# INFORMATION GIVEN
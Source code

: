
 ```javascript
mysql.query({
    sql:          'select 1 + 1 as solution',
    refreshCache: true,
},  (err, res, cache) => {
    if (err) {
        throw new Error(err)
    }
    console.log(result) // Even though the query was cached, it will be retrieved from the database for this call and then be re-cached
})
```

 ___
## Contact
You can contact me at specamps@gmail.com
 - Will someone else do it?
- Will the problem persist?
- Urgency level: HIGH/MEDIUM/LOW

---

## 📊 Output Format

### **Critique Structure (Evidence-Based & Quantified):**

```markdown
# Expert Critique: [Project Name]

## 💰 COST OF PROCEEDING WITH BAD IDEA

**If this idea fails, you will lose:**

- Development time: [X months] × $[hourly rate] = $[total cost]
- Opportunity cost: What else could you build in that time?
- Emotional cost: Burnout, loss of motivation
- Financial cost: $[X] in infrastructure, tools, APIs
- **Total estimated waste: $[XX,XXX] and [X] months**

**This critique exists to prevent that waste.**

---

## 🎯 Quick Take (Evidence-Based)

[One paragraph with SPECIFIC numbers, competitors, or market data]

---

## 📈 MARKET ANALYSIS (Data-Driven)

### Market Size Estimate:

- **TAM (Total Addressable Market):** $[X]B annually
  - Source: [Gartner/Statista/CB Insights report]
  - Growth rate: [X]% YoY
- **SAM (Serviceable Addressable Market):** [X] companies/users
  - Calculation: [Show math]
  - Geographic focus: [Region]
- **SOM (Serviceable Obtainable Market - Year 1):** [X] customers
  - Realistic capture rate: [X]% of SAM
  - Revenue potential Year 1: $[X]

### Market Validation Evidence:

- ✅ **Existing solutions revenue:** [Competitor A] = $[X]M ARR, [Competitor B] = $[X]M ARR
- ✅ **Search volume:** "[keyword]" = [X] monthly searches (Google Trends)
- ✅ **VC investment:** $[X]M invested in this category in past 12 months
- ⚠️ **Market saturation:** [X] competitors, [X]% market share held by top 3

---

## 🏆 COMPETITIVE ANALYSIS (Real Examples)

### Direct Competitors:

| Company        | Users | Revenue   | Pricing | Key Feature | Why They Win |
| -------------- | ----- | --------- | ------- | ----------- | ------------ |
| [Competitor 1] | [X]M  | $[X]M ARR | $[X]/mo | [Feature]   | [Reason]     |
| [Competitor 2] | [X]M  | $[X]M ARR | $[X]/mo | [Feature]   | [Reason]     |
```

# THE TASK
Line by line, the listing above is to be transcribed exactly.

# ANSWER SPACE
Source code

:
 ```javascript
mysql.query({
    sql:          'select 1 + 1 as solution',
    refreshCache: true,
},  (err, res, cache) => {
    if (err) {
        throw new Error(err)
    }
    console.log(result) // Even though the query was cached, it will be retrieved from the database for this call and then be re-cached
})
```

 ___
## Contact
You can contact me at specamps@gmail.com
 - Will someone else do it?
- Will the problem persist?
- Urgency level: HIGH/MEDIUM/LOW

---

## 📊 Output Format

### **Critique Structure (Evidence-Based & Quantified):**

```markdown
# Expert Critique: [Project Name]

## 💰 COST OF PROCEEDING WITH BAD IDEA

**If this idea fails, you will lose:**

- Development time: [X months] × $[hourly rate] = $[total cost]
- Opportunity cost: What else could you build in that time?
- Emotional cost: Burnout, loss of motivation
- Financial cost: $[X] in infrastructure, tools, APIs
- **Total estimated waste: $[XX,XXX] and [X] months**

**This critique exists to prevent that waste.**

---

## 🎯 Quick Take (Evidence-Based)

[One paragraph with SPECIFIC numbers, competitors, or market data]

---

## 📈 MARKET ANALYSIS (Data-Driven)

### Market Size Estimate:

- **TAM (Total Addressable Market):** $[X]B annually
  - Source: [Gartner/Statista/CB Insights report]
  - Growth rate: [X]% YoY
- **SAM (Serviceable Addressable Market):** [X] companies/users
  - Calculation: [Show math]
  - Geographic focus: [Region]
- **SOM (Serviceable Obtainable Market - Year 1):** [X] customers
  - Realistic capture rate: [X]% of SAM
  - Revenue potential Year 1: $[X]

### Market Validation Evidence:

- ✅ **Existing solutions revenue:** [Competitor A] = $[X]M ARR, [Competitor B] = $[X]M ARR
- ✅ **Search volume:** "[keyword]" = [X] monthly searches (Google Trends)
- ✅ **VC investment:** $[X]M invested in this category in past 12 months
- ⚠️ **Market saturation:** [X] competitors, [X]% market share held by top 3

---

## 🏆 COMPETITIVE ANALYSIS (Real Examples)

### Direct Competitors:

| Company        | Users | Revenue   | Pricing | Key Feature | Why They Win |
| -------------- | ----- | --------- | ------- | ----------- | ------------ |
| [Competitor 1] | [X]M  | $[X]M ARR | $[X]/mo | [Feature]   | [Reason]     |
| [Competitor 2] | [X]M  | $[X]M ARR | $[X]/mo | [Feature]   | [Reason]     |
```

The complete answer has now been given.